Brief ::
If a line in the records below holds the word "Tecnologias", copy it.

--------------------------------------------------

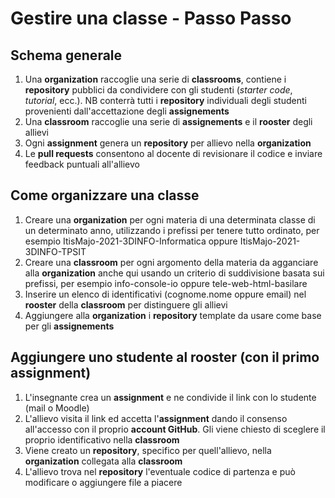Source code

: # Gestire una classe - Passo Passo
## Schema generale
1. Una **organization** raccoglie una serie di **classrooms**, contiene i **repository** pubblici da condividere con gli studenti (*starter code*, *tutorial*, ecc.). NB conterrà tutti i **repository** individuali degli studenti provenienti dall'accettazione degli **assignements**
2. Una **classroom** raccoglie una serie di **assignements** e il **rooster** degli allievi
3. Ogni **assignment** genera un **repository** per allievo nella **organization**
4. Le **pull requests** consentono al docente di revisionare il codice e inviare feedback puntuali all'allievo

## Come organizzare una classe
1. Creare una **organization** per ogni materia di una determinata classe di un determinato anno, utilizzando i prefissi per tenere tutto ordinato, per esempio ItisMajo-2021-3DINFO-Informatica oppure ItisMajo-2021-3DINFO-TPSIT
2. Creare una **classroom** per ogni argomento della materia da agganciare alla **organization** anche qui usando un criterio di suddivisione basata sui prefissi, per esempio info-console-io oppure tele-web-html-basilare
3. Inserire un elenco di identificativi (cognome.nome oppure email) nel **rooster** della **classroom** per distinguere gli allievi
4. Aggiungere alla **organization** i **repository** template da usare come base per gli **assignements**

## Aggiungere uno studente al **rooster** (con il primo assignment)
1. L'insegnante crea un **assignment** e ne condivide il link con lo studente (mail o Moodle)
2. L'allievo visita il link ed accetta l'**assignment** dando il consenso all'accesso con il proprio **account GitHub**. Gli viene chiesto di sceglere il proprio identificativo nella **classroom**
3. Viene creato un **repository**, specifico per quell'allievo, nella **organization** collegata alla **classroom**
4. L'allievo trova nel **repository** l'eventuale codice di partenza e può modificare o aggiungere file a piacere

--------------------------------------------------

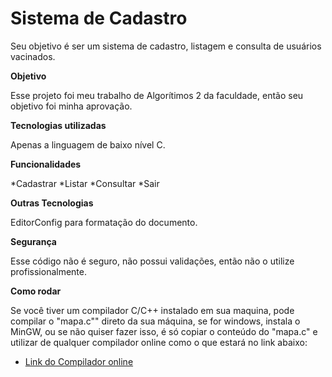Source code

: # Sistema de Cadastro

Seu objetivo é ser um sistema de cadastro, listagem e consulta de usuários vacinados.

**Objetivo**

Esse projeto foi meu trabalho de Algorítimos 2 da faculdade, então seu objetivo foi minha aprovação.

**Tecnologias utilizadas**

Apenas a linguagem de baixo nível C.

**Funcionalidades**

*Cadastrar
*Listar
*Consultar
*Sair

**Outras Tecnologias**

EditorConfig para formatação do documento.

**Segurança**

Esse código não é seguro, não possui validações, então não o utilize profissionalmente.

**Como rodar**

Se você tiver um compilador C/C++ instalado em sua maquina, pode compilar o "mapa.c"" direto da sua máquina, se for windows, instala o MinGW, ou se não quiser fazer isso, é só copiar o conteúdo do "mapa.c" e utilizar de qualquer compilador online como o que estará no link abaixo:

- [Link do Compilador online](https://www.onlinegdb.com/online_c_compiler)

--------------------------------------------------

Response for this exercise ::
**Tecnologias utilizadas**
**Outras Tecnologias**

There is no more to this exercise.